----- Records to process -----

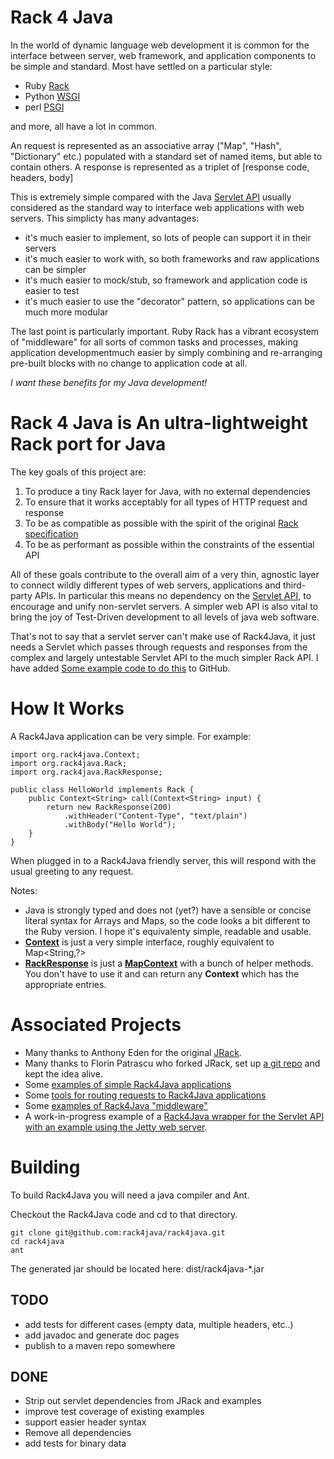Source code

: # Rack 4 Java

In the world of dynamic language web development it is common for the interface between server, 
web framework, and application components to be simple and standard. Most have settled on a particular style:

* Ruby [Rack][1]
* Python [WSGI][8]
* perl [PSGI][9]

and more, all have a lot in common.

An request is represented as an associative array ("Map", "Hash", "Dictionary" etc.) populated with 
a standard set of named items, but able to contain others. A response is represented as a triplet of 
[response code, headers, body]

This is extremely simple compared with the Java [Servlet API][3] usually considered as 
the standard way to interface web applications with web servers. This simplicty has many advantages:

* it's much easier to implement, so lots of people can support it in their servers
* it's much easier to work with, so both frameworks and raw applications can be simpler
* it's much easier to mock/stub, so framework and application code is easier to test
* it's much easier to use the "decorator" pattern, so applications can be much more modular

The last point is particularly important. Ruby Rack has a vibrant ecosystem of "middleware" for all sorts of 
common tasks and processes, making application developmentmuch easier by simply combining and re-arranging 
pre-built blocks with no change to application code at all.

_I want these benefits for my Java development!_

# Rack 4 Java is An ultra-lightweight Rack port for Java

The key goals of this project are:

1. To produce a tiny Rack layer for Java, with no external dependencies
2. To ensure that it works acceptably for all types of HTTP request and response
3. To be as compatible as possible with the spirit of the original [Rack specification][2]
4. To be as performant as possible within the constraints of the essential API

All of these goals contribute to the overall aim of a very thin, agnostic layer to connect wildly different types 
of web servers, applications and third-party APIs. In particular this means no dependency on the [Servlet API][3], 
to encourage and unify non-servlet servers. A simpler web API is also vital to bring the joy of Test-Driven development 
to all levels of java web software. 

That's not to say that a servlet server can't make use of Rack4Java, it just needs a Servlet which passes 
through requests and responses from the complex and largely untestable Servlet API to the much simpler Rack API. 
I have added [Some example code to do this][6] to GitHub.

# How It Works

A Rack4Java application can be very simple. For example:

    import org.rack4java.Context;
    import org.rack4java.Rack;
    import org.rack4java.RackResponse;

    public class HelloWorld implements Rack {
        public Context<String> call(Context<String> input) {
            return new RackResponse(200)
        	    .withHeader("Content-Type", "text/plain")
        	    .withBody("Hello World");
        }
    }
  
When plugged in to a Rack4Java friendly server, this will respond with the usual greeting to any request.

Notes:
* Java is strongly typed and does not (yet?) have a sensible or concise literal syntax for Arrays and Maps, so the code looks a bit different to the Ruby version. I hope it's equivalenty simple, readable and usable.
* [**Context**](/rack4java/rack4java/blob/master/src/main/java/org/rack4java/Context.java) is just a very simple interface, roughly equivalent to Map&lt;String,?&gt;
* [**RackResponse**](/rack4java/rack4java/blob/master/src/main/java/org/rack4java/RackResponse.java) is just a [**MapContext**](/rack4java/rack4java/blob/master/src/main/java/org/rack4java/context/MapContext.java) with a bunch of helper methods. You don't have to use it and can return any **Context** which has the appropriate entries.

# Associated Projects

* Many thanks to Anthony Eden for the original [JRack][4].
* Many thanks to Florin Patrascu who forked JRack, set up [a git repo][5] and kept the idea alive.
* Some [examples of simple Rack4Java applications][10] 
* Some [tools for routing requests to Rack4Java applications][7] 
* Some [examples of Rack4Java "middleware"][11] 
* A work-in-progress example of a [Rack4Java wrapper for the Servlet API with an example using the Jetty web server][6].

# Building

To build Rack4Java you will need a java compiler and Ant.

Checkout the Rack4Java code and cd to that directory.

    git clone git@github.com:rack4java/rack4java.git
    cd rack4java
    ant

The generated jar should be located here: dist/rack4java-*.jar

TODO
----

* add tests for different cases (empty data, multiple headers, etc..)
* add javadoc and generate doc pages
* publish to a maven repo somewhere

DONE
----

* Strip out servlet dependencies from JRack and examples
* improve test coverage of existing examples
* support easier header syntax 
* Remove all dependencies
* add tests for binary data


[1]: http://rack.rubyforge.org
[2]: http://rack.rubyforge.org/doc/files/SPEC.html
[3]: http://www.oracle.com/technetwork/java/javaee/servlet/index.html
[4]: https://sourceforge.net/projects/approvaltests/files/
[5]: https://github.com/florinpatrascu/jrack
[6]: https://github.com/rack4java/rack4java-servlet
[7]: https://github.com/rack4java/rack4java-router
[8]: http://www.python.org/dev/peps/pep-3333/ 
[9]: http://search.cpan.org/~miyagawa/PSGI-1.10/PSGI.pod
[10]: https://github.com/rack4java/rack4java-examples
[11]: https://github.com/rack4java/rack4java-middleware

-----

Work required → Given the data above, transcribe exactly the lines from the one containing "and more, all have a lot in common." down to the one containing "The last point", and no others.

Task result →
and more, all have a lot in common.

An request is represented as an associative array ("Map", "Hash", "Dictionary" etc.) populated with 
a standard set of named items, but able to contain others. A response is represented as a triplet of 
[response code, headers, body]

This is extremely simple compared with the Java [Servlet API][3] usually considered as 
the standard way to interface web applications with web servers. This simplicty has many advantages:

* it's much easier to implement, so lots of people can support it in their servers
* it's much easier to work with, so both frameworks and raw applications can be simpler
* it's much easier to mock/stub, so framework and application code is easier to test
* it's much easier to use the "decorator" pattern, so applications can be much more modular

The last point is particularly important. Ruby Rack has a vibrant ecosystem of "middleware" for all sorts of 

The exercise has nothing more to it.